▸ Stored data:

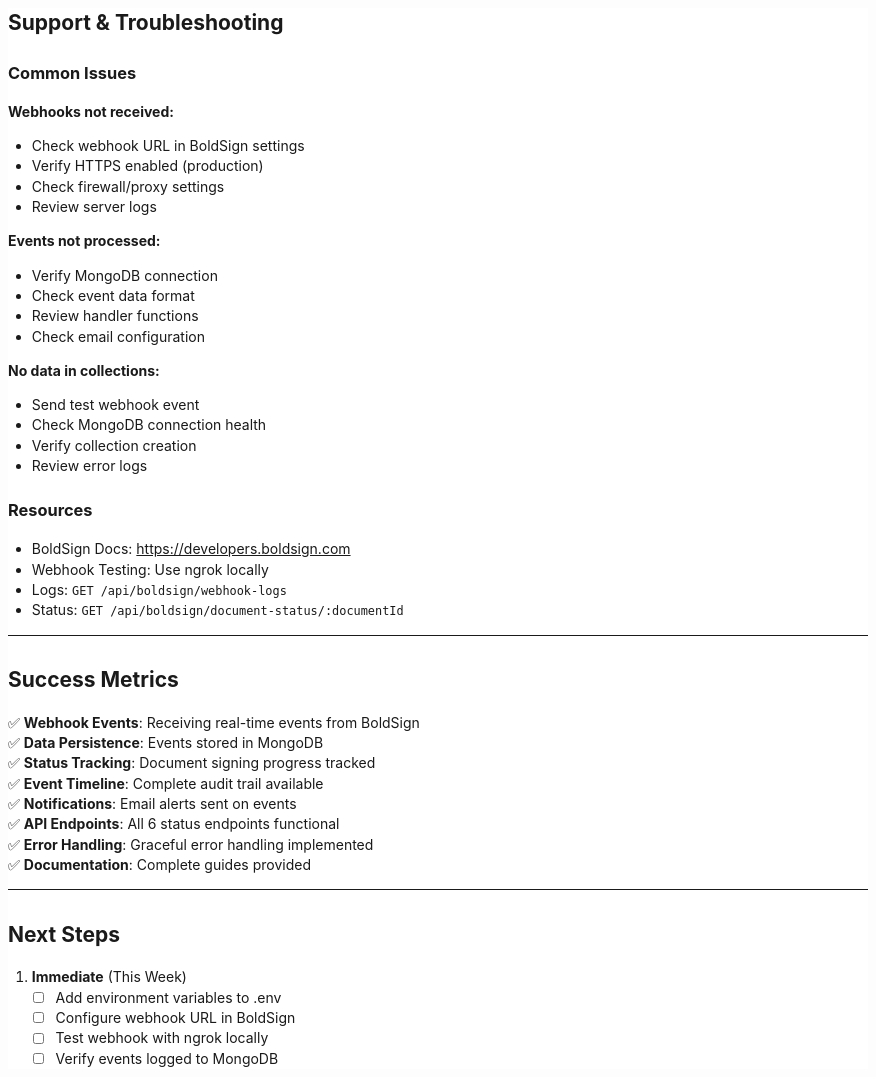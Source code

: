 
## Support & Troubleshooting

### Common Issues

**Webhooks not received:**
- Check webhook URL in BoldSign settings
- Verify HTTPS enabled (production)
- Check firewall/proxy settings
- Review server logs

**Events not processed:**
- Verify MongoDB connection
- Check event data format
- Review handler functions
- Check email configuration

**No data in collections:**
- Send test webhook event
- Check MongoDB connection health
- Verify collection creation
- Review error logs

### Resources

- BoldSign Docs: https://developers.boldsign.com
- Webhook Testing: Use ngrok locally
- Logs: `GET /api/boldsign/webhook-logs`
- Status: `GET /api/boldsign/document-status/:documentId`

---

## Success Metrics

✅ **Webhook Events**: Receiving real-time events from BoldSign  
✅ **Data Persistence**: Events stored in MongoDB  
✅ **Status Tracking**: Document signing progress tracked  
✅ **Event Timeline**: Complete audit trail available  
✅ **Notifications**: Email alerts sent on events  
✅ **API Endpoints**: All 6 status endpoints functional  
✅ **Error Handling**: Graceful error handling implemented  
✅ **Documentation**: Complete guides provided  

---

## Next Steps

1. **Immediate** (This Week)
   - [ ] Add environment variables to .env
   - [ ] Configure webhook URL in BoldSign
   - [ ] Test webhook with ngrok locally
   - [ ] Verify events logged to MongoDB
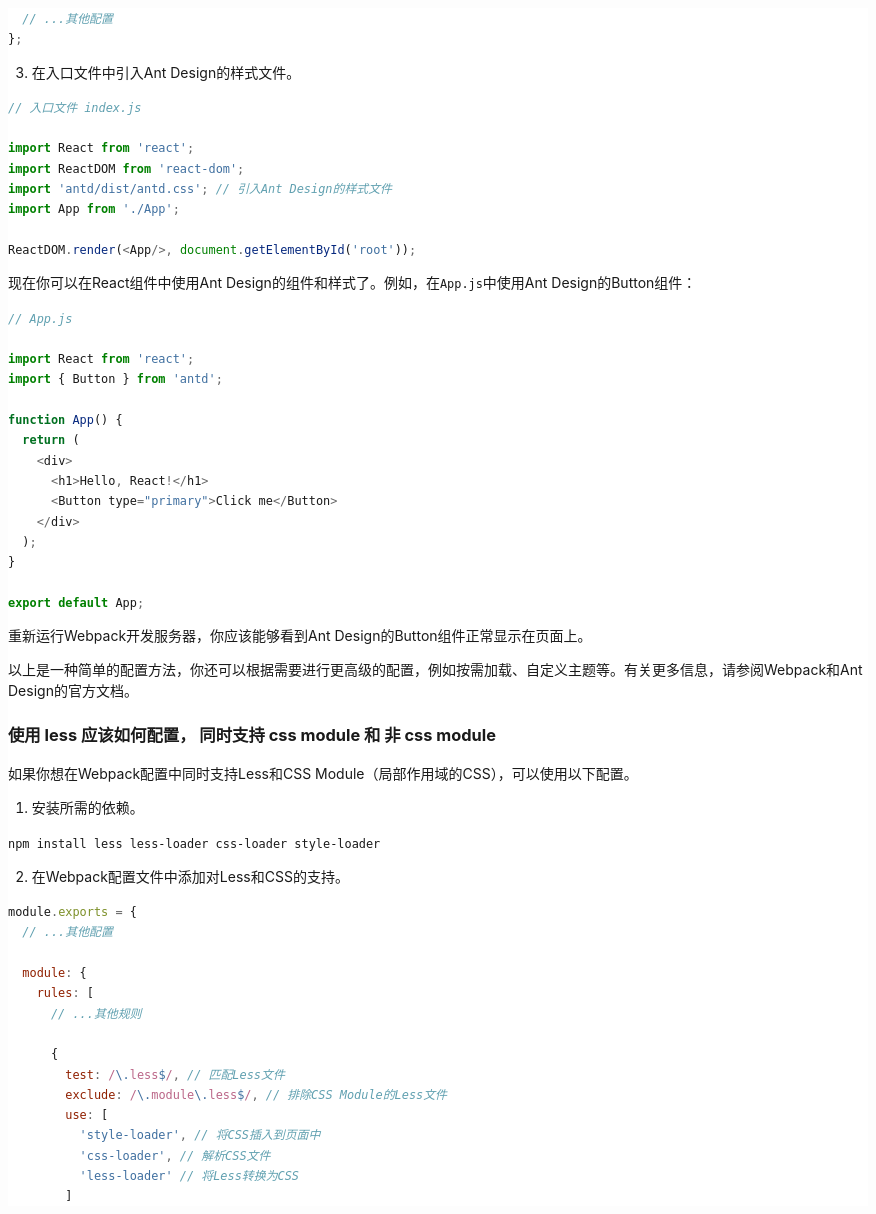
 ```javascript
  // ...其他配置
};
```

3. 在入口文件中引入Ant Design的样式文件。

```javascript
// 入口文件 index.js

import React from 'react';
import ReactDOM from 'react-dom';
import 'antd/dist/antd.css'; // 引入Ant Design的样式文件
import App from './App';

ReactDOM.render(<App/>, document.getElementById('root'));
```

现在你可以在React组件中使用Ant Design的组件和样式了。例如，在`App.js`中使用Ant Design的Button组件：

```javascript
// App.js

import React from 'react';
import { Button } from 'antd';

function App() {
  return (
    <div>
      <h1>Hello, React!</h1>
      <Button type="primary">Click me</Button>
    </div>
  );
}

export default App;
```

重新运行Webpack开发服务器，你应该能够看到Ant Design的Button组件正常显示在页面上。

以上是一种简单的配置方法，你还可以根据需要进行更高级的配置，例如按需加载、自定义主题等。有关更多信息，请参阅Webpack和Ant Design的官方文档。

### 使用 less 应该如何配置， 同时支持 css module 和 非 css module

如果你想在Webpack配置中同时支持Less和CSS Module（局部作用域的CSS），可以使用以下配置。

1. 安装所需的依赖。

```bash
npm install less less-loader css-loader style-loader
```

2. 在Webpack配置文件中添加对Less和CSS的支持。

```javascript
module.exports = {
  // ...其他配置

  module: {
    rules: [
      // ...其他规则

      {
        test: /\.less$/, // 匹配Less文件
        exclude: /\.module\.less$/, // 排除CSS Module的Less文件
        use: [
          'style-loader', // 将CSS插入到页面中
          'css-loader', // 解析CSS文件
          'less-loader' // 将Less转换为CSS
        ]
```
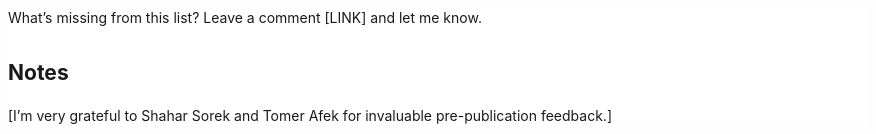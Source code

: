 What’s missing from this list? Leave a comment [LINK] and let me know.

## Notes

[^1]:

     The most illustrative recent example is the feud that several developers, most notably [Epic Games](https://techcrunch.com/2020/08/28/apple-terminates-epic-games/), have been having with Apple over the “substantial cut” that Apple takes when apps use its in-app purchase framework. Epic and other developers believe that Apple is [exploiting its “monopoly”](https://techcrunch.com/2020/08/13/epic-games-launches-a-campaign-and-lawsuit-against-apples-app-store/) over the app store and payment processing.

[^2]:

     Note that this does not mean that everyone that uses the network needs to be exposed to everything it contains: individual communities are free to sort and filter base layer content however they like. But they should not be able to prevent others from generating, receiving, or accessing transactions and content.

[^3]:
     This is more of an ideal than something achievable in practice. It’s a bit like allowing everyone to vote in a democracy. In theory, everyone has the right to vote. In practice, disadvantaged communities always have trouble voting: they may not be able to take time off work, they may not have reliable transportation to the polling place, or they may be disenfranchised for a host of other reasons. Access to a network is no different. In some cases, passively guaranteeing access is not enough; we may need to take more active measures to ensure access.

[^4]:

     Sources: [Google Now Indexes 620 Million Facebook Groups](https://www.adweek.com/digital/google-now-indexes-620-million-facebook-groups/#:~:text=Last%20October%20we%20reported%20that,pages%20Google%20indexes%20of%20eBay.), [Mark Zuckerberg shifted Facebook’s focus to groups after the 2016 election, and it’s changed how people use the site](https://www.cnbc.com/2020/02/16/zuckerbergs-focus-on-facebook-groups-increases-facebook-engagement.html)

[I’m very grateful to Shahar Sorek and Tomer Afek for invaluable pre-publication feedback.]
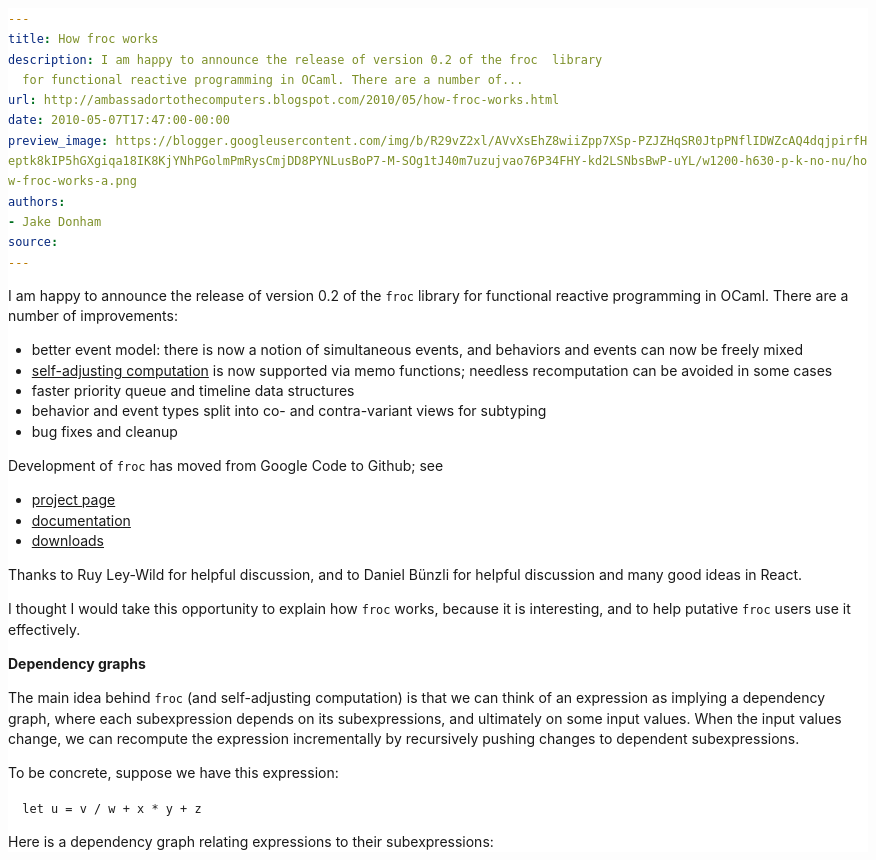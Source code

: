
 ```yaml
---
title: How froc works
description: I am happy to announce the release of version 0.2 of the froc  library
  for functional reactive programming in OCaml. There are a number of...
url: http://ambassadortothecomputers.blogspot.com/2010/05/how-froc-works.html
date: 2010-05-07T17:47:00-00:00
preview_image: https://blogger.googleusercontent.com/img/b/R29vZ2xl/AVvXsEhZ8wiiZpp7XSp-PZJZHqSR0JtpPNflIDWZcAQ4dqjpirfHeptk8kIP5hGXgiqa18IK8KjYNhPGolmPmRysCmjDD8PYNLusBoP7-M-SOg1tJ40m7uzujvao76P34FHY-kd2LSNbsBwP-uYL/w1200-h630-p-k-no-nu/how-froc-works-a.png
authors:
- Jake Donham
source:
---
```


 
<body><p>I am happy to announce the release of version 0.2 of the <code>froc</code> library for functional reactive programming in OCaml. There are a number of improvements:</p> 
 
<ul> 
<li>better event model: there is now a notion of simultaneous events, and behaviors and events can now be freely mixed</li> 
 
<li><a href="http://ttic.uchicago.edu/~umut/projects/self-adjusting-computation/">self-adjusting computation</a> is now supported via memo functions; needless recomputation can be avoided in some cases</li> 
 
<li>faster priority queue and timeline data structures</li> 
 
<li>behavior and event types split into co- and contra-variant views for subtyping</li> 
 
<li>bug fixes and cleanup</li> 
</ul> 
 
<p>Development of <code>froc</code> has moved from Google Code to Github; see</p> 
 
<ul> 
<li><a href="http://github.com/jaked/froc">project page</a></li> 
 
<li><a href="http://jaked.github.com/froc">documentation</a></li> 
 
<li><a href="http://github.com/jaked/froc/downloads">downloads</a></li> 
</ul> 
 
<p>Thanks to Ruy Ley-Wild for helpful discussion, and to Daniel Bünzli for helpful discussion and many good ideas in React.</p> 
 
<p>I thought I would take this opportunity to explain how <code>froc</code> works, because it is interesting, and to help putative <code>froc</code> users use it effectively.</p> 
<b>Dependency graphs</b> 
<p>The main idea behind <code>froc</code> (and self-adjusting computation) is that we can think of an expression as implying a dependency graph, where each subexpression depends on its subexpressions, and ultimately on some input values. When the input values change, we can recompute the expression incrementally by recursively pushing changes to dependent subexpressions.</p> 
 
<p>To be concrete, suppose we have this expression:</p> 
<div class="highlight"><pre><code class="ocaml">  <span class="k">let</span> <span class="n">u</span> <span class="o">=</span> <span class="n">v</span> <span class="o">/</span> <span class="n">w</span> <span class="o">+</span> <span class="n">x</span> <span class="o">*</span> <span class="n">y</span> <span class="o">+</span> <span class="n">z</span> 
</code></pre> 
</div> 
<p>Here is a dependency graph relating expressions to their subexpressions:</p>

▸ WHAT YOU ARE ASKED TO DO:
Line count for the string "communities": work it out from the records above and reply with the number alone.

▸ ANSWER SPACE:
2